HIBRIDACIÓN O MUERTE

Este artículo comenzó a escribirse hace varias semanas, pre-mundial, con una excusa bastante concreta: explicar un poco mejor qué era Aquilea, por qué se había decidido abrir un espacio físico y qué relación tenía eso con proyectos como CEIBO, Amorina, R180 entre otros.

La intención inicial era ordenar algunas intuiciones que nos venían acompañando desde hacía tiempo: la necesidad de construir terceros espacios, los límites de producir cultura únicamente dentro de plataformas digitales y el paso, para nosotros bastante natural, de tener revistas, canales, ciclos de cine a intentar sostener también un lugar donde las cosas pudieran ocurrir físicamente.

El texto retoma ahora aquella idea inicial, aunque con un recorrido más amplio. Hablamos de plataformas, algoritmos y operaciones culturales; de la crisis de autoridad y la falta de soberanía tecnológica; del regreso del “under”; y, sobre todo, de la responsabilidad de construir proyectos atravesados por la cultura y la tradición.

Retomando un poco lo dicho en nuestra nota anterior “Guerra, Algoritmos y poder”, la propuesta tampoco consiste en encerrarse, vivir una nostalgia de museo o sumarse a otro llamado neo-hippie a apagar el teléfono y retirarse del mundo. Tratamos de comprender la digitalidad, utilizarla y disputar sus posibilidades al mismo tiempo que dejamos de aceptar que sea el único ambiente donde nuestra vida cultural comienza y termina.

Aquilea será parte de esta nota, al igual que CEIBO y R180 porque es nuestra experiencia. Aparecerán como intentos todavía embrionarios e incompletos de responder a un problema que ahora se volvió imposible de ignorar, sin presentarlos como ejemplos virtuosos ni modelos que alguien deba copiar. 

Si hace algunos años intuimos que este escenario podía llegar, no sirve demasiado felicitarnos por haberlo visto. Al contrario, es tiempo de hacernos responsables.

La aguja y los anticuerpos

No parece haber pasado ni una década desde que escuchaba discusiones en la universidad sobre las viejas teorías de la comunicación. Recuerdo especialmente la famosa hipótesis de la aguja hipodérmica: esa imagen bastante brutal según la cual los medios podían inyectar ideas directamente sobre una masa pasiva, uniforme y disponible.

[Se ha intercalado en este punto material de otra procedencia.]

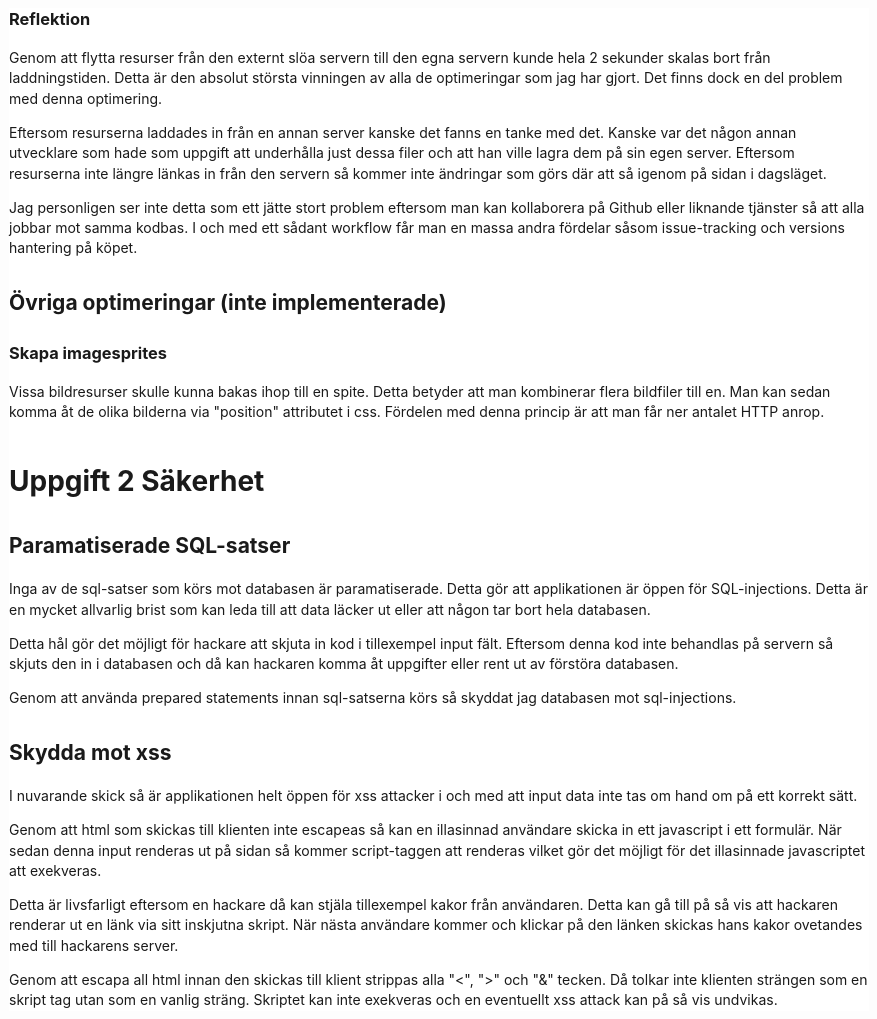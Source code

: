 ### Reflektion

Genom att flytta resurser från den externt slöa servern till den egna servern kunde hela 2 sekunder skalas bort från laddningstiden. Detta är den absolut största vinningen av alla de optimeringar som jag har gjort. Det finns dock en del problem med denna optimering. 

Eftersom resurserna laddades in från en annan server kanske det fanns en tanke med det. Kanske var det någon annan utvecklare som hade som uppgift att underhålla just dessa filer och att han ville lagra dem på sin egen server. Eftersom resurserna inte längre länkas in från den servern så kommer inte ändringar som görs där att så igenom på sidan i dagsläget.

Jag personligen ser inte detta som ett jätte stort problem eftersom man kan kollaborera på Github eller liknande tjänster så att alla jobbar mot samma kodbas. I och med ett sådant workflow får man en massa andra fördelar såsom issue-tracking och versions hantering på köpet.

## Övriga optimeringar (inte implementerade)

### Skapa imagesprites

Vissa bildresurser skulle kunna bakas ihop till en spite. Detta betyder att man kombinerar flera bildfiler till en. Man kan sedan komma åt de olika bilderna via "position" attributet i css. Fördelen med denna princip är att man får ner antalet HTTP anrop.

# Uppgift 2 Säkerhet

## Paramatiserade SQL-satser

Inga av de sql-satser som körs mot databasen är paramatiserade. Detta gör att applikationen är öppen för SQL-injections. Detta är en mycket allvarlig brist som kan leda till att data läcker ut eller att någon tar bort hela databasen.

Detta hål gör det möjligt för hackare att skjuta in kod i tillexempel input fält. Eftersom denna kod inte behandlas på servern så skjuts den in i databasen och då kan hackaren komma åt uppgifter eller rent ut av förstöra databasen.

Genom att använda prepared statements innan sql-satserna körs så skyddat jag databasen mot sql-injections.

## Skydda mot xss

I nuvarande skick så är applikationen helt öppen för xss attacker i och med att input data inte tas om hand om på ett korrekt sätt.

Genom att html som skickas till klienten inte escapeas så kan en illasinnad användare skicka in ett javascript i ett formulär. När sedan denna input renderas ut på sidan så kommer script-taggen att renderas vilket gör det möjligt för det illasinnade javascriptet att exekveras.

Detta är livsfarligt eftersom en hackare då kan stjäla tillexempel kakor från användaren. Detta kan gå till på så vis att hackaren renderar ut en länk via sitt inskjutna skript. När nästa användare kommer och klickar på den länken skickas hans kakor ovetandes med till hackarens server.

Genom att escapa all html innan den skickas till klient strippas alla "<", ">" och "&" tecken. Då tolkar inte klienten strängen som en skript tag utan som en vanlig sträng. Skriptet kan inte exekveras och en eventuellt xss attack kan på så vis undvikas.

En ese momento la teoría ya nos era presentada como una antigüedad, una exageración nacida del miedo a la propaganda, al cine, a la radio y a las nuevas tecnologías de masas. Ver una película no convertía automáticamente a nadie en aquello que la película proponía, así como escuchar un discurso tampoco producía una conducta inmediata. Entre el mensaje y la acción todavía había una cantidad enorme de mediaciones.

En nuestro caso podemos decir que había familia, barrio, escuela, iglesia, sindicato, club, trabajo y comunidad. Existía un mundo que no estaba completamente mediatizado y que todavía podía recibir, discutir, metabolizar o directamente rechazar aquello que llegaba desde una pantalla o un parlante. La teoría subestimaba esa carne social capaz de resistir la inyección.

Hoy la discusión sobre los efectos de la digitalidad atraviesa buena parte del mundo. Como dijimos más arriba, este texto no pretende sumarse al coro global liberal-progresista que propone desconectarse, tirar el teléfono al río y recuperar una supuesta inocencia analógica. Internet dejó de ser una herramienta entre otras y se convirtió en un ambiente que atraviesa prácticamente todo.

También cambió el terreno sobre el que actúan los mensajes. Las instituciones que antes mediaban, discutían y metabolizaban aquello que llegaba desde los medios se encuentran debilitadas, fragmentadas o directamente ausentes. La familia mira pantallas distintas, el barrio en muchos casos perdió espacios comunes, la escuela perdió autoridad y la conversación pública ocurre cada vez más dentro de plataformas diseñadas en otros países. Si bien muchas instituciones resisten gracias al enorme valor de los grupos humanos que las componen, el desgaste se hace notar.

Preguntarnos únicamente si un contenido puede convencernos resulta entonces insuficiente. Hay que entender cómo una infraestructura completa organiza previamente nuestra atención, nuestros estados de ánimo, nuestras asociaciones y hasta las palabras con las que intentamos defendernos. Quizás la aguja no solo se haya vuelto mucho más poderosa, lo que se debilitó fue el sistema inmune del cuerpo social que podía recibirla sin quedar enteramente atravesado por ella.

El algoritmo te prepara

Continuando lo dicho en “Guerra, Algoritmos y poder”, la propaganda del siglo XX intentaba convencer, mientras que la arquitectura algorítmica actual comienza a trabajar mucho antes de que aparezca cualquier argumento. 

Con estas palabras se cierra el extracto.